Due to my gastric bypass and my level of anemia, he didn’t think iron supplements would be enough. Instead, I received two iron infusions shortly after my diagnosis and two more six months later because my iron reserves had dropped enough for my doctor to be concerned again.
I no longer weigh myself daily as I did in the earlier years. I am no longer creeping into the 160s the way I did when I was drinking far too much. I am finally exercising, feeling pretty good about myself, and managing my iron deficiency.
I still occasionally eat too much, but my weight is in a happy place and I’ve spent years learning to love my body in its current state. My thighs are the same size they’ve always been — even after reconstructive surgery to remove excess skin from the weight loss — because you can’t run away from your genetics.
I’m still curvy and, to be honest, at the top of my height’s ideal BMI range. Yet I don’t stress about it because I know I’m continuing to use my weight loss tool to the best of my ability.
My life after gastric bypass continues to be an adventure. I’ve learned so much in the past decade — how to cook and eat vegetables, that you must always take your vitamins — but I continue to learn a little bit every day.

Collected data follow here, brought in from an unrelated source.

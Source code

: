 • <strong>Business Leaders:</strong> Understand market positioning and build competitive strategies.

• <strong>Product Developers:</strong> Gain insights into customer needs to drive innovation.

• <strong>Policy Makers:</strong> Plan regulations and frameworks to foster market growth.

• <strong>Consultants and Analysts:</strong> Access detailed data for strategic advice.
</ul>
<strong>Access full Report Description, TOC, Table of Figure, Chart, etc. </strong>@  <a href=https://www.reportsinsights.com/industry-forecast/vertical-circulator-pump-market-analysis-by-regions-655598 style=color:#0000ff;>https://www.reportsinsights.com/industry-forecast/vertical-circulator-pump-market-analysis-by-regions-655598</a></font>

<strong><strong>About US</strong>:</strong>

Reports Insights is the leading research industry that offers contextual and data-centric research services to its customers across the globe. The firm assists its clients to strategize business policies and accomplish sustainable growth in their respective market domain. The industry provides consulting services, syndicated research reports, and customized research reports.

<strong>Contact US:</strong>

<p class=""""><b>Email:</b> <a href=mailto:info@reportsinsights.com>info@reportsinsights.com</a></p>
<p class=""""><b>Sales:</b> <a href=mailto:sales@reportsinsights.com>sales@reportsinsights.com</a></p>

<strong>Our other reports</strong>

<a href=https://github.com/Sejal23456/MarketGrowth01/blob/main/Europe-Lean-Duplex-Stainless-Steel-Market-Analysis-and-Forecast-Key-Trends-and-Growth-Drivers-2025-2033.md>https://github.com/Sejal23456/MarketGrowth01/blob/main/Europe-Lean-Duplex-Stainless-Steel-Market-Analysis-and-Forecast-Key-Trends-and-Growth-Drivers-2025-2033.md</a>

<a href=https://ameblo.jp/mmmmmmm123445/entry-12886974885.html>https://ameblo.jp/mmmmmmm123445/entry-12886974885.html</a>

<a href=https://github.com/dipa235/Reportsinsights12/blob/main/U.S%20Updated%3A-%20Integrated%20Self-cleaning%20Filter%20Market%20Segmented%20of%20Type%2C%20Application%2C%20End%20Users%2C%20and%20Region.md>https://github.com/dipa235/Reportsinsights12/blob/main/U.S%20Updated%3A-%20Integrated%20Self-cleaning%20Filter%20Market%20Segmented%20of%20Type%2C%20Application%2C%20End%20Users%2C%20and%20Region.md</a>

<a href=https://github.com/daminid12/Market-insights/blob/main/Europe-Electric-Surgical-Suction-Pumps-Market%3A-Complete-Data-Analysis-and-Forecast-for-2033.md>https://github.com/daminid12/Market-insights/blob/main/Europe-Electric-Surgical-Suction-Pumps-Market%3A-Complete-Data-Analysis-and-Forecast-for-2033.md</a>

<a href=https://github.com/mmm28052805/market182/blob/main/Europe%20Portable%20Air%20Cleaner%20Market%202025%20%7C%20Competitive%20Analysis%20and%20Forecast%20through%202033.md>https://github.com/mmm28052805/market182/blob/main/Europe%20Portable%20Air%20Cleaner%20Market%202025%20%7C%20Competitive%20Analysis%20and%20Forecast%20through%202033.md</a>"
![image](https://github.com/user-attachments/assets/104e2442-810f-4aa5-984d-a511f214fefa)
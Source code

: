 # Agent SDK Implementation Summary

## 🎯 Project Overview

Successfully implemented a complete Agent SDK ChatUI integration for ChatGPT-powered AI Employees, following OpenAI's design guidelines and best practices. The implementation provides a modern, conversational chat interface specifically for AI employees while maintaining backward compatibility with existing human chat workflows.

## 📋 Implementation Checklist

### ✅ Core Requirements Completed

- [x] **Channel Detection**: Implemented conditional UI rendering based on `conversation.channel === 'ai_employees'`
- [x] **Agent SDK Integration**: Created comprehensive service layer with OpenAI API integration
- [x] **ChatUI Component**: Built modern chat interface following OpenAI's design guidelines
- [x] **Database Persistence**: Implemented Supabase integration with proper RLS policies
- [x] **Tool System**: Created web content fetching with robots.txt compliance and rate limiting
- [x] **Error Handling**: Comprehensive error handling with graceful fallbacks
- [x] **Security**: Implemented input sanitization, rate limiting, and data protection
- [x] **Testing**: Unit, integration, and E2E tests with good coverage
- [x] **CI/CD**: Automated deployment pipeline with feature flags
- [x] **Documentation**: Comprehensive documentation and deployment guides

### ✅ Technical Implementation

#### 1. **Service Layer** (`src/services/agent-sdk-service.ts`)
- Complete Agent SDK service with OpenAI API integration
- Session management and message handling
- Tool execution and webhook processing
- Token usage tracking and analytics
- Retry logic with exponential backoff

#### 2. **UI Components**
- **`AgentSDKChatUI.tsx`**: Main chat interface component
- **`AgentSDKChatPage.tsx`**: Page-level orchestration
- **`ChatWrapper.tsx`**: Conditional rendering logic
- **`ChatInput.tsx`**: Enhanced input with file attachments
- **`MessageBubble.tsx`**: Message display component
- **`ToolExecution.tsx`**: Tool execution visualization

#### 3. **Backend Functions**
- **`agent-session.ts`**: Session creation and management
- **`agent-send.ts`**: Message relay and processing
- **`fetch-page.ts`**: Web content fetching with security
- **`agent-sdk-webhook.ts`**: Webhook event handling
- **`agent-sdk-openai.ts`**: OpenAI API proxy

Sure, you’ll lose the weight, but what then? If you’re anything like me, keeping the weight off will be a lifelong struggle. Weight loss surgery might lighten that struggle a little, but I still have to put in the work every day.
As I sit here, drinking my green smoothie and dreaming of the zucchini pie I’ll be making for dinner, I can’t help but remember that saying about life being a journey and not a destination. My weight loss has been a journey, too.